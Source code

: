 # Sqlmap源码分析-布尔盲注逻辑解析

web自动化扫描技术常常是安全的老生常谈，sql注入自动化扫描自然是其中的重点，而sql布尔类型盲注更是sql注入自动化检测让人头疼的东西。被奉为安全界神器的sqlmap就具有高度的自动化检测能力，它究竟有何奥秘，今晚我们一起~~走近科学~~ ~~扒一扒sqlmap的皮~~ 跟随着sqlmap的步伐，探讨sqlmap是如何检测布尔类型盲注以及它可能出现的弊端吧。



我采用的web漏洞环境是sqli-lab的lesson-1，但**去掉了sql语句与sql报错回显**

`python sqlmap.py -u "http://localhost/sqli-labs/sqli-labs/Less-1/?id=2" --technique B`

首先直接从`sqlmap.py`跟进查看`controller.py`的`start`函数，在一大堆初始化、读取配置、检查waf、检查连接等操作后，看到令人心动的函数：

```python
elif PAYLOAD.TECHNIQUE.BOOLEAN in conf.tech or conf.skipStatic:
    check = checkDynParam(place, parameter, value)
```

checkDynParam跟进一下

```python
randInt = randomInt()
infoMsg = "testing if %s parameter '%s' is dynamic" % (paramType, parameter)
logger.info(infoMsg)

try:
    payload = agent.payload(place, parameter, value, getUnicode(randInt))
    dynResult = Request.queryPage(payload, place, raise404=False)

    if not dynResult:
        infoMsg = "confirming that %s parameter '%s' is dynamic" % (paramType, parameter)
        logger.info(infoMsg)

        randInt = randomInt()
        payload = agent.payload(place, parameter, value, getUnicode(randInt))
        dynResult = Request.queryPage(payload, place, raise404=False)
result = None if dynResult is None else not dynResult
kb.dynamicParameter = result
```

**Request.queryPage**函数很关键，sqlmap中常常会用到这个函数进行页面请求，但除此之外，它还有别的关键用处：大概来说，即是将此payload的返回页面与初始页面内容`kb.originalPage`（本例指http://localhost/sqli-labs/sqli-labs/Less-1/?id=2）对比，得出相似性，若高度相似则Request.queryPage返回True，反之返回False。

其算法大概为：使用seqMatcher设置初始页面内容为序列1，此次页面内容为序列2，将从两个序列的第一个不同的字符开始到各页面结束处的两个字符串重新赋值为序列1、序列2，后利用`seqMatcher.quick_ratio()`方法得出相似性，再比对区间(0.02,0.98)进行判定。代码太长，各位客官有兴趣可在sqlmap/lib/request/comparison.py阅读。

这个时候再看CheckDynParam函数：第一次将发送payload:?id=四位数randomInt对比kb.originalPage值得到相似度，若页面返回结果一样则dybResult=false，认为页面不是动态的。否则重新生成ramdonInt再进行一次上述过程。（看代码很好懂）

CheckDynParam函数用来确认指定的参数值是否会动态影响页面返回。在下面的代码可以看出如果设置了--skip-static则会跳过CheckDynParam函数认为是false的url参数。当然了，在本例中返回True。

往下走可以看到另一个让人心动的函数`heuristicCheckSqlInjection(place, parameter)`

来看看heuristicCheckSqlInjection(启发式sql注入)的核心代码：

###

THE TASK -
Where in the records does the string "labs" appear? Copy every line that has it.

WRITTEN REPLY -
`python sqlmap.py -u "http://localhost/sqli-labs/sqli-labs/Less-1/?id=2" --technique B`
**Request.queryPage**函数很关键，sqlmap中常常会用到这个函数进行页面请求，但除此之外，它还有别的关键用处：大概来说，即是将此payload的返回页面与初始页面内容`kb.originalPage`（本例指http://localhost/sqli-labs/sqli-labs/Less-1/?id=2）对比，得出相似性，若高度相似则Request.queryPage返回True，反之返回False。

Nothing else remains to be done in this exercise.